§ WHAT IS BEING ASKED
Every word of every entry must be retyped exactly.

§ MATERIAL PROVIDED
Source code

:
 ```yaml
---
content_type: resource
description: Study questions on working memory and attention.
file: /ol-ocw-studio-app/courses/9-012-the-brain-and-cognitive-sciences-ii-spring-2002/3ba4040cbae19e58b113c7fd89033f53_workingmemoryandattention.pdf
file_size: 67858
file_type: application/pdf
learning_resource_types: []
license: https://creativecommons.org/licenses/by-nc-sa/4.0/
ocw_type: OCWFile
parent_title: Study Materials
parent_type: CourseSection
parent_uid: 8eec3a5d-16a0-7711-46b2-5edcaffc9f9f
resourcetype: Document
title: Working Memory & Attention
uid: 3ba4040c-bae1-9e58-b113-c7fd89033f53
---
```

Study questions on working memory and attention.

§ WRITTEN ANSWER
Source code

:
 ```yaml
---
content_type: resource
description: Study questions on working memory and attention.
file: /ol-ocw-studio-app/courses/9-012-the-brain-and-cognitive-sciences-ii-spring-2002/3ba4040cbae19e58b113c7fd89033f53_workingmemoryandattention.pdf
file_size: 67858
file_type: application/pdf
learning_resource_types: []
license: https://creativecommons.org/licenses/by-nc-sa/4.0/
ocw_type: OCWFile
parent_title: Study Materials
parent_type: CourseSection
parent_uid: 8eec3a5d-16a0-7711-46b2-5edcaffc9f9f
resourcetype: Document
title: Working Memory & Attention
uid: 3ba4040c-bae1-9e58-b113-c7fd89033f53
---
```

Study questions on working memory and attention.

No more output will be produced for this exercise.